--- Record extracts Enclosed Below ---

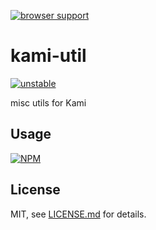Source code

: [![browser support](https://ci.testling.com/mattdesl/kami-util.png)](https://ci.testling.com/mattdesl/kami-util)

# kami-util

[![unstable](http://badges.github.io/stability-badges/dist/unstable.svg)](http://github.com/badges/stability-badges)

misc utils for Kami

## Usage

[![NPM](https://nodei.co/npm/kami-util.png)](https://nodei.co/npm/kami-util/)

## License

MIT, see [LICENSE.md](http://github.com/mattdesl/kami-util/blob/master/LICENSE.md) for details.
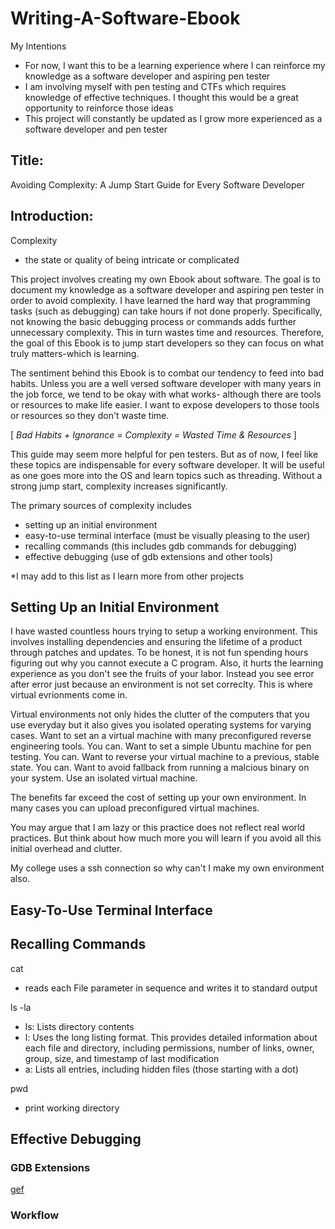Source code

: # Writing-A-Software-Ebook

My Intentions
- For now, I want this to be a learning experience where I can reinforce my knowledge as a software developer and aspiring pen tester
- I am involving myself with pen testing and CTFs which requires knowledge of effective techniques. I thought this would be a great opportunity to reinforce those ideas
- This project will constantly be updated as I grow more experienced as a software developer and pen tester

## Title: 

Avoiding Complexity: A Jump Start Guide for Every Software Developer

## Introduction: 

Complexity
- the state or quality of being intricate or complicated

This project involves creating my own Ebook about software. The goal is to document my knowledge as a software developer and aspiring pen tester in order to avoid complexity. I have learned the hard way that programming tasks (such as debugging) can take hours if not done properly. Specifically, not knowing the basic debugging process or commands adds further unnecessary complexity. This in turn wastes time and resources. Therefore, the goal of this Ebook is to jump start developers so they can focus on what truly matters-which is learning.

The sentiment behind this Ebook is to combat our tendency to feed into bad habits. Unless you are a well versed software developer with many years in the job force, we tend to be okay with what works- although there are tools or resources to make life easier. I want to expose developers to those tools or resources so they don't waste time. 

[ *Bad Habits + Ignorance = Complexity = Wasted Time & Resources* ]

This guide may seem more helpful for pen testers. But as of now, I feel like these topics are indispensable for every software developer. It will be  useful as one goes more into the OS and learn topics such as threading. Without a strong jump start, complexity increases significantly.

The primary sources of complexity includes
- setting up an initial environment
- easy-to-use terminal interface (must be visually pleasing to the user)
- recalling commands (this includes gdb commands for debugging)
- effective debugging (use of gdb extensions and other tools)

*I may add to this list as I learn more from other projects

## Setting Up an Initial Environment
I have wasted countless hours trying to setup a working environment. This involves installing dependencies and ensuring the lifetime of a product through patches and updates. To be honest, it is not fun spending hours figuring out why you cannot execute a C program. Also, it hurts the learning experience as you don't see the fruits of your labor. Instead you see error after error just because an environment is not set correclty. This is where virtual evrionments come in.

Virtual environments not only hides the clutter of the computers that you use everyday but it also gives you isolated operating systems for varying cases. Want to set an a virtual machine with many preconfigured reverse engineering tools. You can. Want to set a simple Ubuntu machine for pen testing. You can. Want to reverse your virtual machine to a previous, stable state. You can. Want to avoid fallback from running a malcious binary on your system. Use an isolated virtual machine.

The benefits far exceed the cost of setting up your own environment. In many cases you can upload preconfigured virtual machines.

You may argue that I am lazy or this practice does not reflect real world practices. But think about how much more you will learn if you avoid all this initial overhead and clutter.

My college uses a ssh connection so why can't I make my own environment also.

## Easy-To-Use Terminal Interface

## Recalling Commands
cat 
-  reads each File parameter in sequence and writes it to standard output

ls -la
- ls: Lists directory contents
- l: Uses the long listing format. This provides detailed information about each file and directory, including permissions, number of links, owner, group, size, and timestamp of last modification
- a: Lists all entries, including hidden files (those starting with a dot)

pwd
- print working directory

## Effective Debugging

### GDB Extensions
[gef](https://github.com/hugsy/gef)

### Workflow

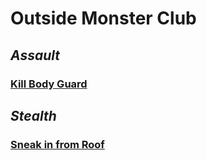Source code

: # **Outside Monster Club**

## _Assault_

### [Kill Body Guard](alarm.md)

## _Stealth_

### [Sneak in from Roof](choose-path.md)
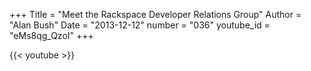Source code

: +++
Title = "Meet the Rackspace Developer Relations Group"
Author = "Alan Bush"
Date = "2013-12-12"
number = "036"
youtube_id = "eMs8qg_QzoI"
+++

{{< youtube >}}
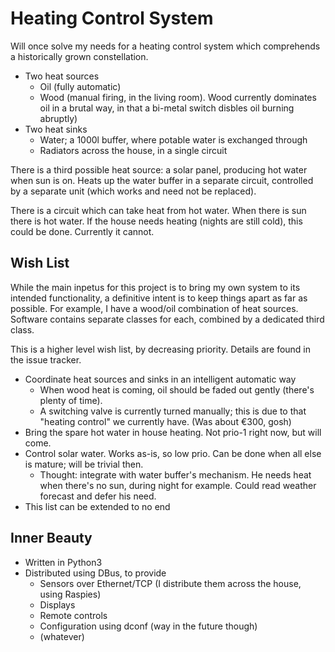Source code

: Heating Control System
======================

Will once solve my needs for a heating control system which
comprehends a historically grown constellation.

* Two heat sources
  * Oil (fully automatic)
  * Wood (manual firing, in the living room). Wood currently dominates oil in a brutal way, in that a bi-metal switch disbles oil burning abruptly)
* Two heat sinks
  * Water; a 1000l buffer, where potable water is exchanged through
  * Radiators across the house, in a single circuit

There is a third possible heat source: a solar panel, producing hot
water when sun is on. Heats up the water buffer in a separate circuit,
controlled by a separate unit (which works and need not be replaced).

There is a circuit which can take heat from hot water. When there is
sun there is hot water. If the house needs heating (nights are still
cold), this could be done. Currently it cannot.

Wish List
---------

While the main inpetus for this project is to bring my own system to
its intended functionality, a definitive intent is to keep things
apart as far as possible. For example, I have a wood/oil combination
of heat sources. Software contains separate classes for each, combined
by a dedicated third class.

This is a higher level wish list, by decreasing priority. Details are
found in the issue tracker.

* Coordinate heat sources and sinks in an intelligent automatic way
  * When wood heat is coming, oil should be faded out gently (there's plenty of time).
  * A switching valve is currently turned manually; this is due to that "heating control" we currently have. (Was about €300, gosh)
* Bring the spare hot water in house heating. Not prio-1 right now, but will come.
* Control solar water. Works as-is, so low prio. Can be done when all else is mature; will be trivial then.
  * Thought: integrate with water buffer's mechanism. He needs heat when there's no sun, during night for example. Could read weather forecast and defer his need.
* This list can be extended to no end

Inner Beauty
------------

* Written in Python3
* Distributed using DBus, to provide
  * Sensors over Ethernet/TCP (I distribute them across the house, using Raspies)
  * Displays
  * Remote controls
  * Configuration using dconf (way in the future though)
  * (whatever)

--- End of Enclosed Record extracts ---

Prompt — Above are records; repeat only the lines starting at the line with "- recalling commands" and ending at the line with "- ls: Lists directory contents", exactly as they appear, both included.

Result for this task —
- recalling commands (this includes gdb commands for debugging)
- effective debugging (use of gdb extensions and other tools)

*I may add to this list as I learn more from other projects

## Setting Up an Initial Environment
I have wasted countless hours trying to setup a working environment. This involves installing dependencies and ensuring the lifetime of a product through patches and updates. To be honest, it is not fun spending hours figuring out why you cannot execute a C program. Also, it hurts the learning experience as you don't see the fruits of your labor. Instead you see error after error just because an environment is not set correclty. This is where virtual evrionments come in.

Virtual environments not only hides the clutter of the computers that you use everyday but it also gives you isolated operating systems for varying cases. Want to set an a virtual machine with many preconfigured reverse engineering tools. You can. Want to set a simple Ubuntu machine for pen testing. You can. Want to reverse your virtual machine to a previous, stable state. You can. Want to avoid fallback from running a malcious binary on your system. Use an isolated virtual machine.

The benefits far exceed the cost of setting up your own environment. In many cases you can upload preconfigured virtual machines.

You may argue that I am lazy or this practice does not reflect real world practices. But think about how much more you will learn if you avoid all this initial overhead and clutter.

My college uses a ssh connection so why can't I make my own environment also.

## Easy-To-Use Terminal Interface

## Recalling Commands
cat 
-  reads each File parameter in sequence and writes it to standard output

ls -la
- ls: Lists directory contents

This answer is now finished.